Wednesday, August 20, 2008

Babies and rhubarb

I have been feeling odd lately. I think I may be disconcertingly, unexpectedly, happy.

In a different life, when my self was firmly anchored to a PhD, ambition and plenty of booze at the Regatta Hotel (for the locals: pre-bistro - I'm that old), I would turn up Indigo Girls' Closer to Fine* and sing and dance in the candlelight, in a melancholy and joyous release:

And I went to see the doctor of philosophy
With a poster of Rasputin and a beard down to his knee
He never did marry or see a b-grade movie
He graded my performance, he said he could see through me
I spent four years prostrate to the higher mind
Got my paper and I was free

I listen to this still, peeling the potatoes as Al and the kids watch Harry and his bucket of dinosaurs down the hall. It's taken me longer than four years but I think I am learning to acknowledge what makes me happy and to embrace these things without apology or interest in the opinions of others - this is quite an achievement in a world of shoulds.

*****

I started this blog to find some space for myself: some time, a community, and mostly - although I didn't know it at the start - some space in my head to figure out who and what I am. Having babies takes us apart and it's hard to put ourselves back together, especially when there are bits missing and things that no longer fit; the instruction manual is out of date and the tools we have aren't always up to the job. Blogging has helped, immensely, in figuring out who I am and how I want to live my life. Blogging and time: writing out my self has wound through 211 posts, two blackberry seasons, the growth of my kids from babies to girls, and now a second windy spring of pink bluster.

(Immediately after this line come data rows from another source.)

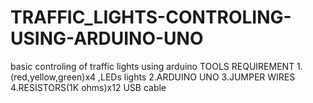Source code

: # TRAFFIC_LIGHTS-CONTROLING-USING-ARDUINO-UNO
basic controling of traffic lights using arduino
TOOLS REQUIREMENT
1.(red,yellow,green)x4 ,LEDs lights
2.ARDUINO UNO
3.JUMPER WIRES
4.RESISTORS(1K ohms)x12
USB cable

A few months ago an erstwhile friend commented that my blog was all 'babies and rhubarb', and it wasn't really his kind of thing. I shrugged at the time but I keep circling back to that flip and mean definition of my hard won self. It's simplistic, of course - there's some feminism and a few veggies in the mix - but he wasn't far wrong: I've appropriated the phrase as a distillation, not a reduction. I don't have a ten word answer to the question of 'who am I?' but I know my self when I see it, and I quite like that self, too. And babies and rhubarb have a big part in this self in its ebbs and the flows; that's to the good: what's the world without love and dessert?

So blogging has been a process of construction, of making sense, of sorting through. It's been liberating, which is a big claim for a string of short paragraphs and some photos, but a true claim nonetheless. But now, I think, it is time for a break.

There are words in my life, drifting about in conversation, plopping on the page as I write for work, but the words for my blog are coiled inside, somewhere between my heart and my belly; they aren't attaching themselves to ideas and floating up onto the screen. I'm off for a little while to tend the babies and rhubarb until the thoughts and words are once again in sync.




* I was going to be embarrassed by this but hell, my music tastes get far daggier than this. And anyway, wasn't this the soundtrack to the lives of millions of searching women in their twenties, if only they'd admit it now?